Git & RSA Keys: Security Risks

TL;DR

No, you should never commit an encrypted RSA key (or any private key) directly to a Git repository. Even if it’s encrypted, the history of the repository contains previous versions of the file, and encryption keys can be compromised. Use secure methods like SSH agents or dedicated secret management tools instead.

Why Committing Encrypted Keys is Dangerous

Git tracks changes to files over time. This means that even if you encrypt your RSA key now, older, potentially unencrypted versions might still exist in the repository’s history. Anyone with access to the Git history could recover those earlier versions.

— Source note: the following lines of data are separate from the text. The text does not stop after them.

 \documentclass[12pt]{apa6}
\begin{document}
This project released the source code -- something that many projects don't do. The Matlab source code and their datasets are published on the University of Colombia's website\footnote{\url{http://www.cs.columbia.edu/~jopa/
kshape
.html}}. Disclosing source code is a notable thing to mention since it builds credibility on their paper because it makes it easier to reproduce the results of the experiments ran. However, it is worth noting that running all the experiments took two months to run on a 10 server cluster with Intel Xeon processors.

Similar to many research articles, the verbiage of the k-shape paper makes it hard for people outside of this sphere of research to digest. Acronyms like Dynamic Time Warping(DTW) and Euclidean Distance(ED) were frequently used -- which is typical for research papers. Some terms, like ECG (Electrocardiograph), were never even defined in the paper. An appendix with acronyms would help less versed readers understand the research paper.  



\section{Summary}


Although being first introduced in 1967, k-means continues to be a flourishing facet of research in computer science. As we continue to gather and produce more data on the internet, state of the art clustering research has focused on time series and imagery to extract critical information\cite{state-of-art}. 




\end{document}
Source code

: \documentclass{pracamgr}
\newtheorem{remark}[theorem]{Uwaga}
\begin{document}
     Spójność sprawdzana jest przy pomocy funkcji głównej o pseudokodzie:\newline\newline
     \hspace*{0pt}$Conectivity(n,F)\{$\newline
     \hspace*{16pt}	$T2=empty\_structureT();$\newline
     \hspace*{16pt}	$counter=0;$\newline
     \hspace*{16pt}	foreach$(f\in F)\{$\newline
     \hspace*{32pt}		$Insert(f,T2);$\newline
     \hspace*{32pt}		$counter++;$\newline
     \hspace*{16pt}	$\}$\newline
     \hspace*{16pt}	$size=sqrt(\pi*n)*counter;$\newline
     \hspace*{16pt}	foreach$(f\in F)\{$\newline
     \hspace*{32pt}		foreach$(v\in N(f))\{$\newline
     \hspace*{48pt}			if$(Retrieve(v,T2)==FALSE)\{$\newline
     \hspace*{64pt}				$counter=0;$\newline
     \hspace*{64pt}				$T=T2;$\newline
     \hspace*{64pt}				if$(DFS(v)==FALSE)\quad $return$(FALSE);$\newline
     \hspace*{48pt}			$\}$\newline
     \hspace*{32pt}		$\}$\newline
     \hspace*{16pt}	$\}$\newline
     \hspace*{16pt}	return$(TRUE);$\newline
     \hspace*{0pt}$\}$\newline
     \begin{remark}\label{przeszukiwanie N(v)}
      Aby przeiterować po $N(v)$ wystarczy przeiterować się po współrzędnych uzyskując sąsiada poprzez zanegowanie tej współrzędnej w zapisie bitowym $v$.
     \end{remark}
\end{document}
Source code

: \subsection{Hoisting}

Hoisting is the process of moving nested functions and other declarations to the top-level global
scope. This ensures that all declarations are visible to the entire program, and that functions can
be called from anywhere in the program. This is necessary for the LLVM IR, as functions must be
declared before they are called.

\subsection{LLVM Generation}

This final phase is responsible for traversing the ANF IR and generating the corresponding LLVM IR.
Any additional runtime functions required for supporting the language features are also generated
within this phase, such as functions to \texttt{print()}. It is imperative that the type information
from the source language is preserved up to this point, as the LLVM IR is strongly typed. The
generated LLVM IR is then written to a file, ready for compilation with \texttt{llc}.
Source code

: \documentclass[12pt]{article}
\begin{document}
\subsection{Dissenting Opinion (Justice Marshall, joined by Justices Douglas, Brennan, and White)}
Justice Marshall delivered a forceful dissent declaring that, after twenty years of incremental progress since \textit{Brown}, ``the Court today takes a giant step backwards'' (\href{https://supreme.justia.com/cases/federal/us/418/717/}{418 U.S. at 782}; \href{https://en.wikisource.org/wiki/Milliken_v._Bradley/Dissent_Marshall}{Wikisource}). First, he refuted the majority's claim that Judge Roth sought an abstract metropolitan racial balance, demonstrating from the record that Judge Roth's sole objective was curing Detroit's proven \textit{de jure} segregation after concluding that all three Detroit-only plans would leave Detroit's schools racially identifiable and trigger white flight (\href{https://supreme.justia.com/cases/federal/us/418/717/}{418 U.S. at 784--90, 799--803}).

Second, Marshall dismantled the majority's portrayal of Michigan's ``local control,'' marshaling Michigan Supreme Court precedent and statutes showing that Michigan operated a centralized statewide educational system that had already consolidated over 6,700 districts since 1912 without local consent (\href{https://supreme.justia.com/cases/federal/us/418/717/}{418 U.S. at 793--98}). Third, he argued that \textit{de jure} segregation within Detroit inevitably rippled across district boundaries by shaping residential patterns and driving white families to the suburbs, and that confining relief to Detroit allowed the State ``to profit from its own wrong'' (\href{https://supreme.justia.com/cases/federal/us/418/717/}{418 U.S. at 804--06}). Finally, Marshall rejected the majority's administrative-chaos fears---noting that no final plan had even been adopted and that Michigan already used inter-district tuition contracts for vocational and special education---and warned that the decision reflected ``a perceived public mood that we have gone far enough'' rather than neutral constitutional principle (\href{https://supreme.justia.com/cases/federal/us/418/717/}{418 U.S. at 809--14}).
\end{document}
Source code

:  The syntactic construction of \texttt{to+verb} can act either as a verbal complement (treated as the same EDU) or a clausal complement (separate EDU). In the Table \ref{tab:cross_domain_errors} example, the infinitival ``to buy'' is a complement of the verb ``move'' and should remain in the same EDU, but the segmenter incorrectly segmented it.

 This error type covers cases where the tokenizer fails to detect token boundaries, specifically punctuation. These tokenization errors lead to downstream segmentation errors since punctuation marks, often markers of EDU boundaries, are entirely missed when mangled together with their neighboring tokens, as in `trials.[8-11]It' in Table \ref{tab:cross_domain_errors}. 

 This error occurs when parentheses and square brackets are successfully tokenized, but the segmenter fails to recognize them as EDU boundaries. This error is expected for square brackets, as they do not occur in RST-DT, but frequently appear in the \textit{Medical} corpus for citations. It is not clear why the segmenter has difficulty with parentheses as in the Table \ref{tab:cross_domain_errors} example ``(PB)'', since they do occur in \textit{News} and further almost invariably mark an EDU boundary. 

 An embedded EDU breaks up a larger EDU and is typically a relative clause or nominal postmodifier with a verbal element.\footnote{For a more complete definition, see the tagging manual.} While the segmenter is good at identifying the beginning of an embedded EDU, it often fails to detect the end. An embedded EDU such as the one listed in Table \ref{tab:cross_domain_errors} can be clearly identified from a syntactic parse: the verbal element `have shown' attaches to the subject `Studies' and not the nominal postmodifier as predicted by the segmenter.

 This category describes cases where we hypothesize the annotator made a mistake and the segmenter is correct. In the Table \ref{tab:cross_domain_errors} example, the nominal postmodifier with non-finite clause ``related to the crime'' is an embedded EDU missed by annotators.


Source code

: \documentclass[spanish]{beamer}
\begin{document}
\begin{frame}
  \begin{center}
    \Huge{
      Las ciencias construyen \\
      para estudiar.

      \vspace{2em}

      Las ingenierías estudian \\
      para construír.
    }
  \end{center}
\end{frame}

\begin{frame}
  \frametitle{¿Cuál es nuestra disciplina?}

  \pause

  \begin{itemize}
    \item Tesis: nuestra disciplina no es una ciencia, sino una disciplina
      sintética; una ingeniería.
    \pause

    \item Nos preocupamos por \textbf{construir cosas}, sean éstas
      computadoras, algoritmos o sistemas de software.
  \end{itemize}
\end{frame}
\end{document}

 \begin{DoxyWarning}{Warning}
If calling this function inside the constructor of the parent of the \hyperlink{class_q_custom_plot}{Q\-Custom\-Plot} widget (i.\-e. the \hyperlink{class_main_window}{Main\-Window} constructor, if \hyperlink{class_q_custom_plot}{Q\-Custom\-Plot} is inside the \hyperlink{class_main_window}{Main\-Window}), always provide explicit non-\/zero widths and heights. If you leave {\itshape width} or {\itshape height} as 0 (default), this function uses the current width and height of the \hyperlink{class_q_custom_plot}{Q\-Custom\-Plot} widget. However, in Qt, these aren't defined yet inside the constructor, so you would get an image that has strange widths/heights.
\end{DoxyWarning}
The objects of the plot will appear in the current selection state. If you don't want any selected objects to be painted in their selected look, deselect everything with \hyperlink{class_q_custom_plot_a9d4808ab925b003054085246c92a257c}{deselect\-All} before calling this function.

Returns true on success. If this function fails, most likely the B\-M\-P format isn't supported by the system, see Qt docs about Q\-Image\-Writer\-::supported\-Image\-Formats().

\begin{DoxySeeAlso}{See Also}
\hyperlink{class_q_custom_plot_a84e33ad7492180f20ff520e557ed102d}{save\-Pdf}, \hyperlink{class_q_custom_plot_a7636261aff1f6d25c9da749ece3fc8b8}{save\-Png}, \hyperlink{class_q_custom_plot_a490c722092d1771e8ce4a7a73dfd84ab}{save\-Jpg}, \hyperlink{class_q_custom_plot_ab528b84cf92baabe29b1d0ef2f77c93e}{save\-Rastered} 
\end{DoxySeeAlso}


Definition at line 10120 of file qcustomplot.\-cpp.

Step-by-Step Guide: Secure Alternatives

1. Don’t Store Keys Directly: The fundamental rule is to avoid storing private keys within your Git repository at all.
2. Use SSH Agents: This is the most common and recommended approach for authenticating with remote repositories.
   • Generate an SSH key pair (if you don’t have one already):

     ssh-keygen -t rsa -b 4096 -C "your_email@example.com"

   • Add your private key to the SSH agent:

     ssh-add ~/.ssh/id_rsa

   • Configure Git to use the SSH protocol for authentication (usually automatic if you’ve set up SSH keys correctly). Check your remote URL in .git/config; it should start with git@... rather than https://....
3. Use a Dedicated Secret Management Tool: For more complex scenarios, consider tools designed to manage secrets securely.
   • HashiCorp Vault: A popular option for storing and controlling access to sensitive data. Requires setup and configuration.
   • AWS Secrets Manager/Azure Key Vault/Google Cloud Secret Manager: If you’re using a cloud provider, these services offer integrated secret management solutions.
4. If You Accidentally Committed a Key (Recovery Steps): This is a serious situation.
   • Rewrite Git History: Use git filter-branch or similar tools to remove the key from all commits and branches. Warning: Rewriting history can be complex and disruptive, especially if others are collaborating on the repository.

   git filter-branch --force --index-filter 'git rm --cached --ignore-unmatch path/to/your/keyfile' --prune-empty --tag-name-filter cat -- --all

5. Force Push: After rewriting history, you’ll need to force push the changes to the remote repository.

   git push origin --force --all

   Warning: This will overwrite the remote repository’s history. Coordinate with your team before doing this!

6. Rotate Keys: Immediately generate a new RSA key pair and revoke the compromised one.

Key Takeaways

• Never directly commit private keys to Git.
• SSH agents are the preferred method for authentication.
• If a key is accidentally committed, rewrite history and rotate the key immediately.